In recent weeks, the forex proprietary trading sector has found itself under the microscope due to a significant legal development—a lawsuit filed by the US commodities regulator against My Forex Funds. While this legal action singularly targeted the platform and its owner on charges of fraudulent activities, it has cast a pall of uncertainty over the entire proprietary industry.

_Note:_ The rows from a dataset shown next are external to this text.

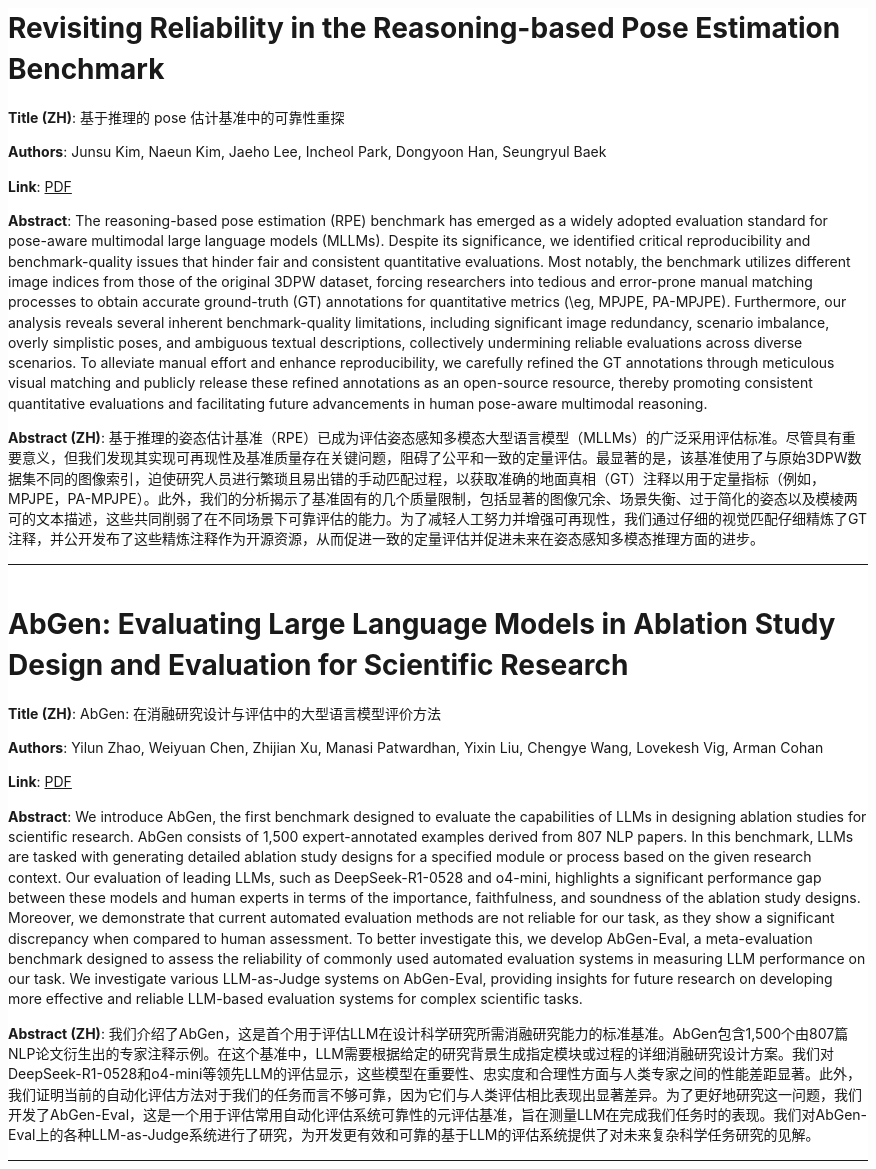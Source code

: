 # Revisiting Reliability in the Reasoning-based Pose Estimation Benchmark 

**Title (ZH)**: 基于推理的 pose 估计基准中的可靠性重探 

**Authors**: Junsu Kim, Naeun Kim, Jaeho Lee, Incheol Park, Dongyoon Han, Seungryul Baek  

**Link**: [PDF](https://arxiv.org/pdf/2507.13314)  

**Abstract**: The reasoning-based pose estimation (RPE) benchmark has emerged as a widely adopted evaluation standard for pose-aware multimodal large language models (MLLMs). Despite its significance, we identified critical reproducibility and benchmark-quality issues that hinder fair and consistent quantitative evaluations. Most notably, the benchmark utilizes different image indices from those of the original 3DPW dataset, forcing researchers into tedious and error-prone manual matching processes to obtain accurate ground-truth (GT) annotations for quantitative metrics (\eg, MPJPE, PA-MPJPE). Furthermore, our analysis reveals several inherent benchmark-quality limitations, including significant image redundancy, scenario imbalance, overly simplistic poses, and ambiguous textual descriptions, collectively undermining reliable evaluations across diverse scenarios. To alleviate manual effort and enhance reproducibility, we carefully refined the GT annotations through meticulous visual matching and publicly release these refined annotations as an open-source resource, thereby promoting consistent quantitative evaluations and facilitating future advancements in human pose-aware multimodal reasoning. 

**Abstract (ZH)**: 基于推理的姿态估计基准（RPE）已成为评估姿态感知多模态大型语言模型（MLLMs）的广泛采用评估标准。尽管具有重要意义，但我们发现其实现可再现性及基准质量存在关键问题，阻碍了公平和一致的定量评估。最显著的是，该基准使用了与原始3DPW数据集不同的图像索引，迫使研究人员进行繁琐且易出错的手动匹配过程，以获取准确的地面真相（GT）注释以用于定量指标（例如，MPJPE，PA-MPJPE）。此外，我们的分析揭示了基准固有的几个质量限制，包括显著的图像冗余、场景失衡、过于简化的姿态以及模棱两可的文本描述，这些共同削弱了在不同场景下可靠评估的能力。为了减轻人工努力并增强可再现性，我们通过仔细的视觉匹配仔细精炼了GT注释，并公开发布了这些精炼注释作为开源资源，从而促进一致的定量评估并促进未来在姿态感知多模态推理方面的进步。 

---
# AbGen: Evaluating Large Language Models in Ablation Study Design and Evaluation for Scientific Research 

**Title (ZH)**: AbGen: 在消融研究设计与评估中的大型语言模型评价方法 

**Authors**: Yilun Zhao, Weiyuan Chen, Zhijian Xu, Manasi Patwardhan, Yixin Liu, Chengye Wang, Lovekesh Vig, Arman Cohan  

**Link**: [PDF](https://arxiv.org/pdf/2507.13300)  

**Abstract**: We introduce AbGen, the first benchmark designed to evaluate the capabilities of LLMs in designing ablation studies for scientific research. AbGen consists of 1,500 expert-annotated examples derived from 807 NLP papers. In this benchmark, LLMs are tasked with generating detailed ablation study designs for a specified module or process based on the given research context. Our evaluation of leading LLMs, such as DeepSeek-R1-0528 and o4-mini, highlights a significant performance gap between these models and human experts in terms of the importance, faithfulness, and soundness of the ablation study designs. Moreover, we demonstrate that current automated evaluation methods are not reliable for our task, as they show a significant discrepancy when compared to human assessment. To better investigate this, we develop AbGen-Eval, a meta-evaluation benchmark designed to assess the reliability of commonly used automated evaluation systems in measuring LLM performance on our task. We investigate various LLM-as-Judge systems on AbGen-Eval, providing insights for future research on developing more effective and reliable LLM-based evaluation systems for complex scientific tasks. 

**Abstract (ZH)**: 我们介绍了AbGen，这是首个用于评估LLM在设计科学研究所需消融研究能力的标准基准。AbGen包含1,500个由807篇NLP论文衍生出的专家注释示例。在这个基准中，LLM需要根据给定的研究背景生成指定模块或过程的详细消融研究设计方案。我们对DeepSeek-R1-0528和o4-mini等领先LLM的评估显示，这些模型在重要性、忠实度和合理性方面与人类专家之间的性能差距显著。此外，我们证明当前的自动化评估方法对于我们的任务而言不够可靠，因为它们与人类评估相比表现出显著差异。为了更好地研究这一问题，我们开发了AbGen-Eval，这是一个用于评估常用自动化评估系统可靠性的元评估基准，旨在测量LLM在完成我们任务时的表现。我们对AbGen-Eval上的各种LLM-as-Judge系统进行了研究，为开发更有效和可靠的基于LLM的评估系统提供了对未来复杂科学任务研究的见解。 

---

According to the complaint filed by the CFTC, the defendants, operating under the name “My Forex Funds,” purportedly extended an offer to retail customers, presenting them with the opportunity to transform into “professional traders” by using Traders Global’s funds for trading against third-party “liquidity providers.” They promised customers a stake in any trading profits, emphasising that their success was intrinsically linked to the customers’ success with statements like “your success is our business,” and “we only make money when you do.” However, the reality was starkly different; Traders Global, rather than a third-party “liquidity provider,” served as the primary counterparty in the vast majority of customer trades.

The complaint further contends that Traders Global actively employed tactics to diminish the likelihood of customers trading profitably. This included the use of pretexts to terminate customer accounts, the deceptive assessment of commissions leading to a reduction in customer account equity, covert utilisation of specialised software to execute customer orders at prices less favourable than what appeared to the customer when placing the order, and handicapping the exceedingly few successful customers to curtail their profits and amplify their losses.

As highlighted in the complaint, the pitch by Traders Global achieved considerable success, drawing over 135,000 customers to enrol in their trading program since November 2021. These customers collectively paid at least $310 million in fees. The complaint further alleges that the proceeds from this fraudulent activity were used by Murtuza Kazmi (the owner) to acquire luxury residences and vehicles, as well as facilitate substantial transfers, amounting to tens of millions of dollars, into his personal accounts.

The information provided above is in accordance with details available on the CFTC website, and it is based on their official complaint against the defendants.

Forex proprietary trading firms specialise in providing aspiring traders with the enticing opportunity to access capital for live market participation. They promise to minimise the risks associated with capital depletion while offering traders a share of the trading profits, which can often soar as high as 90 per cent. While this arrangement may appear appealing on the surface, a closer examination reveals a complex set of considerations.

Traders interested in collaborating with forex proprietary trading firms typically must pay fees to participate in trading challenges. Successfully navigating these challenges grants them the privilege of trading with the firm’s capital, albeit under specific conditions and regulations. Additionally, some proprietary trading establishments impose monthly subscription fees on their traders.

Ian Coleman, Senior Analyst at FXStreet, provided valuable insights into the diverse models adopted by forex proprietary trading firms. “In essence, they entice traders by providing access to larger trading capital than individuals could typically afford. Traders pay a fee, must demonstrate consistent profitability, and subsequently, profits are distributed between the proprietary trading firm and the trader. While this model may seem enticing, it is imperative to adhere to the multitude of rules established by the proprietary firm,” Coleman elaborated.

The apparent benefits offered by these firms have contributed to their surging popularity within the retail trading sector. Although the concept of proprietary trading has been around for decades, a slew of new firms and platforms have emerged in recent years.

Tom Higgins, Founder and CEO of Gold-i, emphasised that there is nothing inherently problematic with proprietary firms trading with their own capital. However, issues arise when proprietary firms engage in trading that doesn’t involve their own capital or when they use client orders to preempt the market.